*** Information provided Section Begins ***
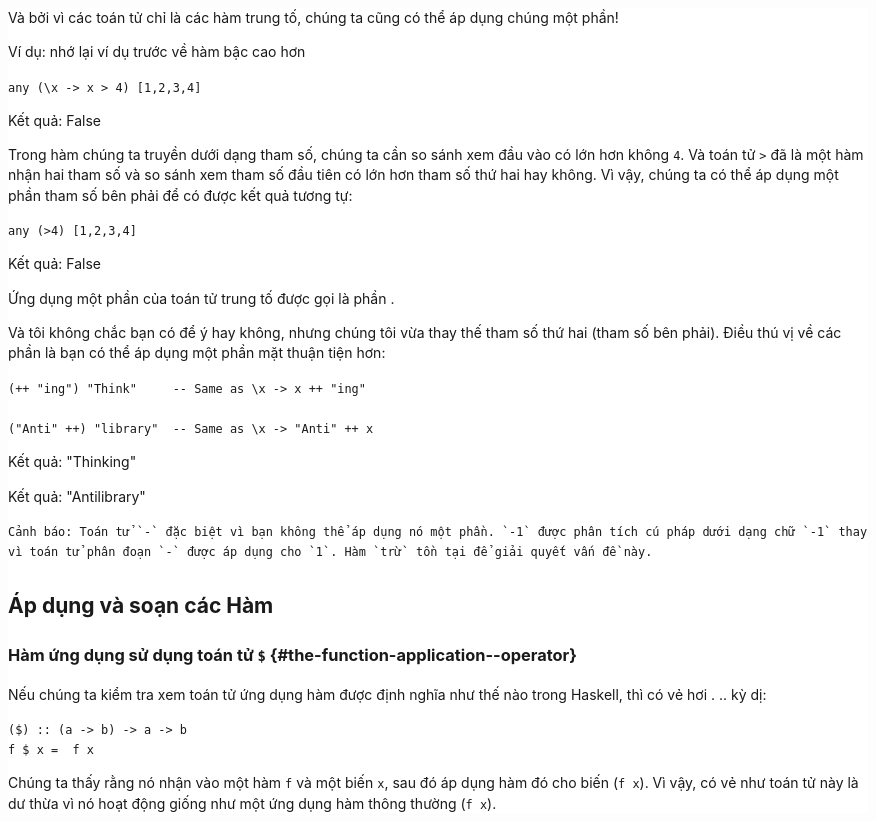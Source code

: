 Và bởi vì các toán tử chỉ là các hàm trung tố, chúng ta cũng có thể áp dụng chúng một phần!

Ví dụ: nhớ lại ví dụ trước về hàm bậc cao hơn

``` {.haskell}
any (\x -> x > 4) [1,2,3,4]
```

Kết quả:
    False

Trong hàm chúng ta truyền dưới dạng tham số, chúng ta cần so sánh xem đầu vào có lớn hơn không `4`. Và toán tử `>` đã là một hàm nhận hai tham số và so sánh xem tham số đầu tiên có lớn hơn tham số thứ hai hay không. Vì vậy, chúng ta có thể áp dụng một phần tham số bên phải để có được kết quả tương tự:

``` {.haskell}
any (>4) [1,2,3,4]
```

Kết quả:
    False


Ứng dụng một phần của toán tử trung tố được gọi là phần .

Và tôi không chắc bạn có để ý hay không, nhưng chúng tôi vừa thay thế tham số thứ hai (tham số bên phải). Điều thú vị về các phần là bạn có thể áp dụng một phần mặt thuận tiện hơn:


``` {.haskell}
(++ "ing") "Think"     -- Same as \x -> x ++ "ing"

("Anti" ++) "library"  -- Same as \x -> "Anti" ++ x
```

Kết quả:
    "Thinking"


Kết quả:
    "Antilibrary"

    Cảnh báo: Toán tử `-` đặc biệt vì bạn không thể áp dụng nó một phần. `-1` được phân tích cú pháp dưới dạng chữ `-1` thay vì toán tử phân đoạn `-` được áp dụng cho `1`. Hàm `trừ` tồn tại để giải quyết vấn đề này.

## Áp dụng và soạn các Hàm

### Hàm ứng dụng sử dụng toán tử `$` {#the-function-application--operator}

Nếu chúng ta kiểm tra xem toán tử ứng dụng hàm được định nghĩa như thế nào trong Haskell, thì có vẻ hơi . .. kỳ dị:

``` {.haskell}
($) :: (a -> b) -> a -> b
f $ x =  f x
```
Chúng ta thấy rằng nó nhận vào một hàm `f` và một biến `x`, sau đó áp dụng hàm đó cho biến (`f x`). Vì vậy, có vẻ như toán tử này là dư thừa vì nó hoạt động giống như một ứng dụng hàm thông thường (`f x`).
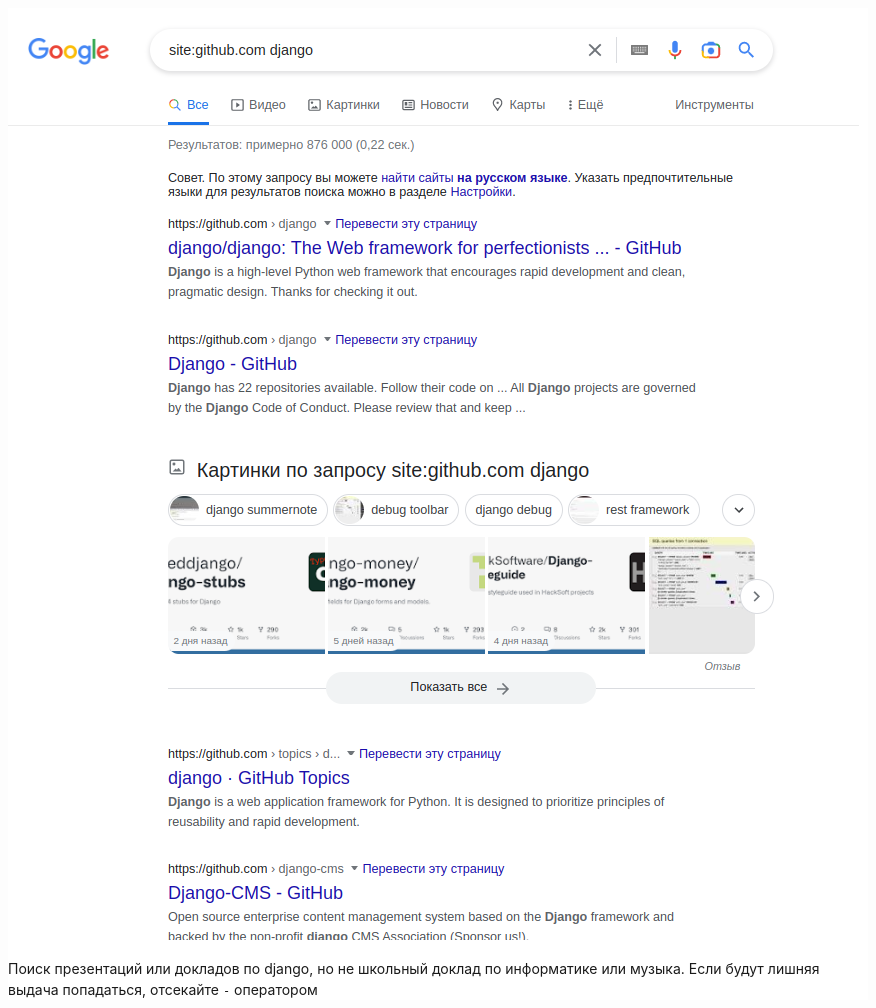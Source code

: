 ![5](img/5.png)

Поиск презентаций или докладов по django, но не школьный доклад по информатике или музыка. 
Если будут лишняя выдача попадаться, отсекайте `-` оператором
*** Information provided Section Ends ***
• Aim of the task: Please copy out from the data above, without any picture, exactly the lines running from the one that holds "Và tôi không" through the one that holds "Поиск презентаций или", and nothing beyond them.

• Result of this exercise:
Và tôi không chắc bạn có để ý hay không, nhưng chúng tôi vừa thay thế tham số thứ hai (tham số bên phải). Điều thú vị về các phần là bạn có thể áp dụng một phần mặt thuận tiện hơn:


``` {.haskell}
(++ "ing") "Think"     -- Same as \x -> x ++ "ing"

("Anti" ++) "library"  -- Same as \x -> "Anti" ++ x
```

Kết quả:
    "Thinking"


Kết quả:
    "Antilibrary"

    Cảnh báo: Toán tử `-` đặc biệt vì bạn không thể áp dụng nó một phần. `-1` được phân tích cú pháp dưới dạng chữ `-1` thay vì toán tử phân đoạn `-` được áp dụng cho `1`. Hàm `trừ` tồn tại để giải quyết vấn đề này.

## Áp dụng và soạn các Hàm

### Hàm ứng dụng sử dụng toán tử `$` {#the-function-application--operator}

Nếu chúng ta kiểm tra xem toán tử ứng dụng hàm được định nghĩa như thế nào trong Haskell, thì có vẻ hơi . .. kỳ dị:

``` {.haskell}
($) :: (a -> b) -> a -> b
f $ x =  f x
```
Chúng ta thấy rằng nó nhận vào một hàm `f` và một biến `x`, sau đó áp dụng hàm đó cho biến (`f x`). Vì vậy, có vẻ như toán tử này là dư thừa vì nó hoạt động giống như một ứng dụng hàm thông thường (`f x`).
Source code

: ![5](img/5.png)

Поиск презентаций или докладов по django, но не школьный доклад по информатике или музыка. 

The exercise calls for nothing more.